Mouth of the Agri (Basilicata)

Tidal flats are lagoon beds that only emerge at low tide, especially spring tides, and are not therefore suitable for colonisation by pioneer plants. They slope very gently (with gradients of only a few dozen centimetres per kilometre) and have a system of secondary channels discharging towards the main channel. These channels are meandering and a few metres wide; their minimum level coincides with the average of the low spring tides, so their maximum depth (slightly more than a metre) depends on the tidal range and coincides with the point of confluence with the main channel. Sandbanks, mudflats and channels in the Lagoon of Grado-Marano Lastly, some of the most typical environments in Italian lagoons are the fish-farm basins, exploited since early times for rearing and capturing fish. These often original basins are generally surrounded by embankments that separate them from the main lagoon, in order to protect them from the effects of tides and to regulate the entry of brackish and freshwaters from the hinterland.
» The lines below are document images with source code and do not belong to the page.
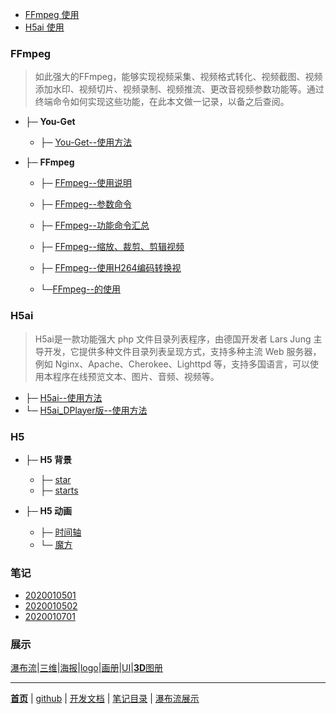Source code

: 
- [FFmpeg 使用](#ffmpeg的使用)
- [H5ai 使用](#h5ai)


### FFmpeg

> 如此强大的FFmpeg，能够实现视频采集、视频格式转化、视频截图、视频添加水印、视频切片、视频录制、视频推流、更改音视频参数功能等。通过终端命令如何实现这些功能，在此本文做一记录，以备之后查阅。

 - ├─ **You-Get**
   -  ├─ [You-Get--使用方法](文章/You-Get使用方法.markdown)



 - ├─ **FFmpeg**
   -  ├─ [FFmpeg--使用说明](文章/FFmpeg使用说明.markdown)

   -  ├─ [FFmpeg--参数命令](文章/FFmpeg参数命令.markdown)

   -  ├─ [FFmpeg--功能命令汇总](文章/FFmpeg功能命令汇总.markdown)

   -  ├─ [FFmpeg--缩放、裁剪、剪辑视频](文章/ffmpeg缩放、裁剪、剪辑视频.markdown)

   -  ├─ [FFmpeg--使用H264编码转换视](文章/FFmpeg使用H264编码转换视.markdown)

   -  └─[FFmpeg--的使用](文章/FFmpeg的使用.markdown)

### H5ai

> H5ai是一款功能强大 php 文件目录列表程序，由德国开发者 Lars Jung 主导开发，它提供多种文件目录列表呈现方式，支持多种主流 Web 服务器，例如 Nginx、Apache、Cherokee、Lighttpd 等，支持多国语言，可以使用本程序在线预览文本、图片、音频、视频等。


   -  ├─ [H5ai--使用方法](文章/H5ai.markdown)
   -  └─ [H5ai_DPlayer版--使用方法](文章/h5ai-DPlayer版.markdown)


### H5

 - **├─** **H5 背景**
   -  ├─ [star](文章/代码/star.htm)                  
   -  ├─ [starts](文章/代码/starts.html)             

 - ├─ **H5 动画**

   -  ├─ [时间轴](https://www.html5tricks.com/demo/jquery-event-timeline/index.html)
   -  └─ [魔方](https://www.html5tricks.com/demo/html5-css3-3d-rubik-cube/index.html)


### 笔记

- [2020010501](文章/2020010501.markdown)
- [2020010502](文章/2020010502.markdown)
- [2020010701](文章/20200107.markdown)

### 展示

[瀑布流](瀑布流.md)|[三维](文章/平衡车-动动三维.markdown)|[海报](文章/产品海报[11p].markdown)|[logo](文章/金融logo[20P].markdown)|[画册](文章/植保无人机画册[24P].markdown)|[UI](文章/UI.markdown)|[**3D**图册](文章/3D旋转.markdown)


------
[**首页**](https://wk6111.github.io/6111/)  |  [github](https://github.com/wk6111)  |  [开发文档](https://guides.github.com/features/mastering-markdown/)  |  [笔记目录](笔记目录.markdown)  |  [瀑布流展示](瀑布流.md)
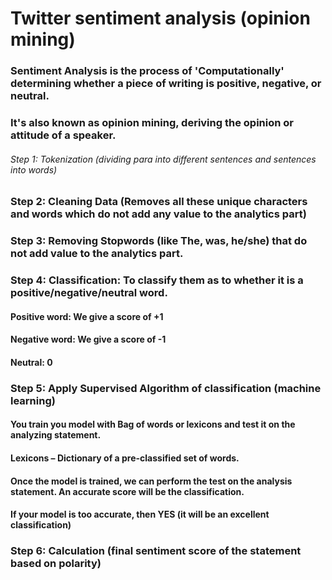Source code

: # Twitter sentiment analysis (opinion mining)
 
### Sentiment Analysis is the process of 'Computationally' determining whether a piece of writing is positive, negative, or neutral.
### It's also known as opinion mining, deriving the opinion or attitude of a speaker.

###### Step 1: Tokenization (dividing para into different sentences and sentences into words)
### Step 2: Cleaning Data (Removes all these unique characters and words which do not add any value to the analytics part)
### Step 3: Removing Stopwords (like The, was, he/she) that do not add value to the analytics part.
### Step 4: Classification: To classify them as to whether it is a positive/negative/neutral word.
#### Positive word: We give a score of +1
#### Negative word: We give a score of -1
#### Neutral: 0
### Step 5: Apply Supervised Algorithm of classification (machine learning)
#### You train you model with Bag of words or lexicons and test it on the analyzing statement.
#### Lexicons – Dictionary of a pre-classified set of words.
#### Once the model is trained, we can perform the test on the analysis statement. An accurate score will be the classification.
#### If your model is too accurate, then YES (it will be an excellent classification)
### Step 6: Calculation (final sentiment score of the statement based on polarity)
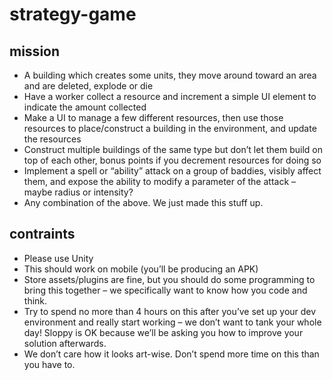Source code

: # strategy-game

## mission

- A building which creates some units, they move around toward an area and are deleted, explode or die  
- Have a worker collect a resource and increment a simple UI element to indicate the amount collected 
- Make a UI to manage a few different resources, then use those resources to place/construct a building in the environment, and update the resources 
- Construct multiple buildings of the same type but don’t let them build on top of each other, bonus points if you decrement resources for doing so 
- Implement a spell or “ability” attack on a group of baddies, visibly affect them, and expose the ability to modify a parameter of the attack – maybe radius or intensity?  
- Any combination of the above. We just made this stuff up.  

## contraints

- Please use Unity 
- This should work on mobile (you’ll be producing an APK)   
- Store assets/plugins are fine, but you should do some programming to bring this together – we specifically want to know how you code and think.  
- Try to spend no more than 4 hours on this after you’ve set up your dev environment and really start working – we don’t want to tank your whole day! Sloppy is OK because we’ll be asking you how to improve your solution afterwards.  
- We don’t care how it looks art-wise. Don’t spend more time on this than you have to.  

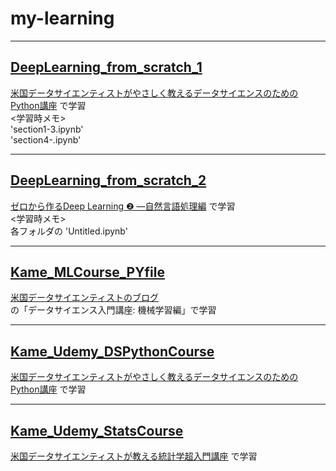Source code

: # my-learning
---
## [DeepLearning_from_scratch_1](https://github.com/pajannat/my-learning/tree/main/DeepLearning_from_scratch_1)
[米国データサイエンティストがやさしく教えるデータサイエンスのためのPython講座](https://www.oreilly.co.jp/books/9784873117584/)
で学習  
<学習時メモ>  
'section1-3.ipynb'  
'section4-.ipynb'

---
## [DeepLearning_from_scratch_2](https://github.com/pajannat/my-learning/tree/main/DeepLearning_from_scratch_2)
[ゼロから作るDeep Learning ❷ ―自然言語処理編](https://www.oreilly.co.jp/books/9784873118369/)
で学習  
<学習時メモ>  
各フォルダの
'Untitled.ipynb'  

---
## [Kame_MLCourse_PYfile](https://github.com/pajannat/my-learning/tree/main/Kame_MLCourse_PYfile)
[米国データサイエンティストのブログ](https://datawokagaku.com/)  
の「データサイエンス入門講座: 機械学習編」で学習

---
## [Kame_Udemy_DSPythonCourse](https://github.com/pajannat/my-learning/tree/main/Kame_Udemy_DSPythonCourse)
[米国データサイエンティストがやさしく教えるデータサイエンスのためのPython講座](https://www.udemy.com/share/103qti3@u_Dt3AwMwu6sQA4AP1x7-r67Pn8NfGVBOHFQGTQL0bmizh5-XJHwHBkcobAWKNpK/)
で学習

---
## [Kame_Udemy_StatsCourse](https://github.com/pajannat/my-learning/tree/main/Kame_Udemy_StatsCourse)
[米国データサイエンティストが教える統計学超入門講座](https://www.udemy.com/share/105sEC3@gCuKmRzC2Ybl61kUhrIRgPsHxhglnMeFylLbqhjqrRgENDywyGxSMRF04hzVkJtP/)
で学習
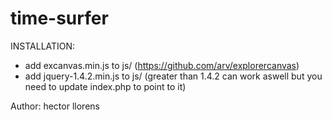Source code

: # time-surfer

INSTALLATION:

- add excanvas.min.js to js/ (https://github.com/arv/explorercanvas)
- add jquery-1.4.2.min.js to js/ (greater than 1.4.2 can work aswell but you need to update index.php to point to it)

Author: hector llorens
They currently occupy vast portions of the Lagoon of Venice and that of Grado-Marano and, to a lesser extent, those of Caorle and Caleri. As regards sediments, there is generally a progressive reduction in particle size from the tidal inlets towards more internal areas. These variations are usually associated with the energy level of the environment: lower where the basin is deeper, more sheltered and further from the sea; higher close to the tidal inlets, in the immediate vicinity of the channels, and in areas where the water is shallower and the bed is affected by the wind, waves and sea currents. Sandy sediments are deposited near the tidal inlets, often forming characteristic morphologies known as flow-tide delta (on the lagoon side) and ebb-tide delta (on the seaward side). Sand becomes progressively finer along the main channels and further in, especially on the tidal flats; fine sand is progressively replaced by mud, which becomes dominant towards the interior of the lagoon, to become exclusive, in its finest fraction, closest to the internal lagoon coast, as well as to the watershed.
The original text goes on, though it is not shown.